3. A man must have a good faculty of communicating his knowledge. The gift of utterance is valuable, and necessary to teachers. This is not always found in proportion to the knowledge with which men's minds are stored; therefore we cannot say that every man, of piety and learning, is qualified to be a gospel

minister. The "priest's lips are to preserve," and communicate "knowledge." He should have the "tongue," as well as the mind of "the learned." This qualification is possessed in various degrees by different persons. Some good measure of it may be deemed requisite, in one who is, by office, a public religious instructor. It is a happy acquirement, to be able with ease, freedom, and perspicuity, to communicate his sentiments, not only to the understanding of the learned and judicious few, but to that of persons of common abilities, and small literary improvements. This talent will, like most others, increase and brighten, by use, which should be an encouragement to those who are conscious that they do not possess it, in so happy a degree as many around them, to take much pains that it may grow and increase in them.
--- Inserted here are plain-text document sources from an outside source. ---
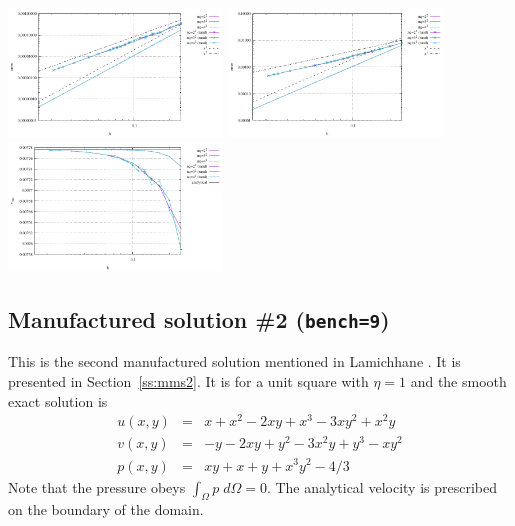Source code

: \begin{center}
\includegraphics[width=5.7cm]{python_codes/fieldstone_76/results/mms1/errors_v}
\includegraphics[width=5.7cm]{python_codes/fieldstone_76/results/mms1/errors_p}
\includegraphics[width=5.7cm]{python_codes/fieldstone_76/results/mms1/vrms}
\end{center}

\subsection*{Manufactured solution \#2 ({\tt bench=9})}

This is the second manufactured solution 
mentioned in Lamichhane \cite{lami17}. It is presented in Section~\ref{ss:mms2}.
It is for a unit square with $\eta=1$ and the smooth exact solution is
\begin{eqnarray}
u(x,y) &=& x+x^2 - 2xy+x^3 - 3xy^2 + x^2y \\
v(x,y) &=& -y-2xy+y^2 -3x^2y + y^3 - xy^2 \\
p(x,y) &=& xy+x+y+x^3y^2 - 4/3
\end{eqnarray}
Note that the pressure obeys $\int_{\Omega} p \; d\Omega = 0$. The analytical 
velocity is prescribed on the boundary of the domain.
It is of great importance for persons, when first setting out in the business of preaching, to get into a way of composing, and speaking, with ease and propriety. This being neglected at first, and a habit, the reverse of this, being once established, the longest life will seldom afford sufficient time to correct and unlearn it.

"Apt to teach" is a qualification of so much importance as to be recommended by an inspired pen. Who can need it more than persons employed in teaching things of everlasting moment; and yet things which, through the dullness of some, and the perverseness of others, are hard to be introduced into the minds. and consciences of most men? He who hath a due solicitude for the edification of his people, will strive by all the advantages of address, to bring gospel truths home to their hearts, with power and energy; and to fasten them there, as with "a nail in a sure place," that he " may be to them a savor of life unto life, and not of death unto death."
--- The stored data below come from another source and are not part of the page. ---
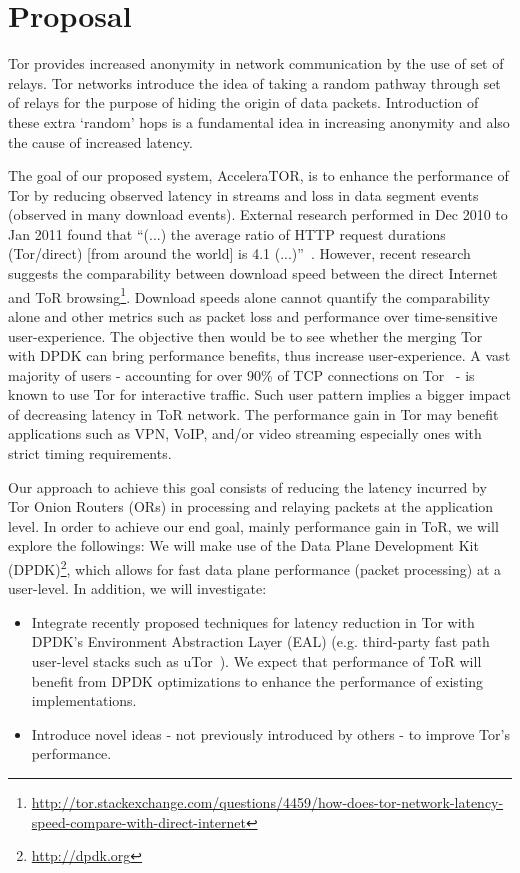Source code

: \section{Proposal}
\label{sec:proposal}

Tor provides increased anonymity in network communication by the use of set of relays. Tor networks introduce the idea of taking a random pathway through set of relays for the purpose of hiding the origin of data packets. Introduction of these extra `random' hops is a fundamental idea in increasing anonymity and also the cause of increased latency.
 
The goal of our proposed system, AcceleraTOR, is to enhance the performance of Tor by reducing observed latency in streams and loss in data segment events (observed in many download events). External research performed in Dec 2010 to Jan 2011 found that ``(...) the average ratio of HTTP request durations (Tor/direct) [from around the world] is 4.1 (...)''~\cite{fi4020488}. However, recent research suggests the comparability between download speed between the direct Internet and ToR browsing\footnote{\label{note1}\url{http://tor.stackexchange.com/questions/4459/how-does-tor-network-latency-speed-compare-with-direct-internet}}. Download speeds alone cannot quantify the comparability alone and other metrics such as packet loss and performance over time-sensitive user-experience. The objective then would be to see whether the merging Tor with DPDK can bring performance benefits, thus increase user-experience. A vast majority of users - accounting for over 90\% of TCP connections on Tor~\cite{Mccoy:2008:SLD:1428259.1428264} - is known to use Tor for interactive traffic. Such user pattern implies a bigger impact of decreasing latency in ToR network. The performance gain in Tor may benefit applications such as VPN, VoIP, and\slash or video streaming especially ones with strict timing requirements. 

Our approach to achieve this goal consists of reducing the latency incurred by Tor Onion Routers (ORs) in processing and relaying packets at the application level. In order to achieve our end goal, mainly performance gain in ToR, we will explore the followings:
We will make use of the Data Plane Development Kit (DPDK)\footnote{\url{http://dpdk.org}}, which allows for fast data plane performance (packet processing) at a user-level. In addition, we will investigate:

\begin{itemize}
	\item Integrate recently proposed techniques for latency reduction in Tor with DPDK’s Environment Abstraction Layer (EAL) (e.g. third-party fast path user-level stacks such as uTor~\cite{179191}). We expect that performance of ToR will benefit from DPDK optimizations to enhance the performance of existing implementations.
	\item Introduce novel ideas - not previously introduced by others - to improve Tor's performance.
\end{itemize}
What hath been imperfectly suggested, must suffice to represent the persons, suitable to be employed in the gospel ministry. By way of reflection,

1. Doth it not appear important, from what hath been said, that we who are invited, from time to time, to assist in setting apart men to the work of the gospel ministry, should be careful not to introduce any, who do not appear to be faithful men, and able to teach others? Is it not requisite that we be satisfied as to their fidelity and capacity? The question then will arise, how are we to obtain this satisfaction?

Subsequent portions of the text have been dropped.